> **Problem**
Check the records below line by line for the string "sender". Give the number of lines that contain it and nothing else.

Given entries section start

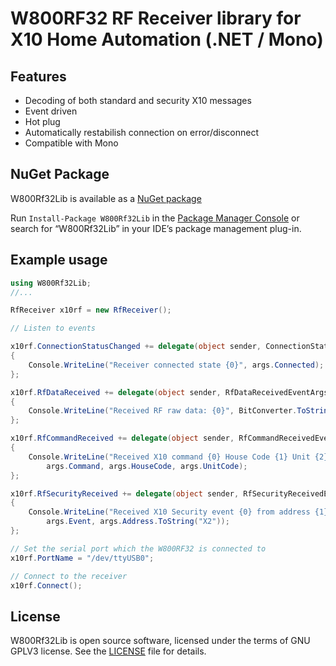# W800RF32 RF Receiver library for X10 Home Automation (.NET / Mono)

## Features

- Decoding of both standard and security X10 messages
- Event driven
- Hot plug
- Automatically restabilish connection on error/disconnect
- Compatible with Mono

## NuGet Package

W800Rf32Lib  is available as a [NuGet package](https://www.nuget.org/packages/W800Rf32Lib)

Run `Install-Package W800Rf32Lib` in the [Package Manager Console](http://docs.nuget.org/docs/start-here/using-the-package-manager-console) or search for “W800Rf32Lib” in your IDE’s package management plug-in.

## Example usage

```csharp
using W800Rf32Lib;
//...

RfReceiver x10rf = new RfReceiver();

// Listen to events

x10rf.ConnectionStatusChanged += delegate(object sender, ConnectionStatusChangedEventArgs args)
{
    Console.WriteLine("Receiver connected state {0}", args.Connected);
};

x10rf.RfDataReceived += delegate(object sender, RfDataReceivedEventArgs args)
{
    Console.WriteLine("Received RF raw data: {0}", BitConverter.ToString(args.Data));
};

x10rf.RfCommandReceived += delegate(object sender, RfCommandReceivedEventArgs args)
{
    Console.WriteLine("Received X10 command {0} House Code {1} Unit {2}",
        args.Command, args.HouseCode, args.UnitCode);
};

x10rf.RfSecurityReceived += delegate(object sender, RfSecurityReceivedEventArgs args)
{
    Console.WriteLine("Received X10 Security event {0} from address {1}",
        args.Event, args.Address.ToString("X2"));
};

// Set the serial port which the W800RF32 is connected to
x10rf.PortName = "/dev/ttyUSB0";

// Connect to the receiver
x10rf.Connect();
```

## License

W800Rf32Lib is open source software, licensed under the terms of GNU GPLV3 license. See the [LICENSE](LICENSE) file for details.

Given entries section end

> **Solution to this problem**
4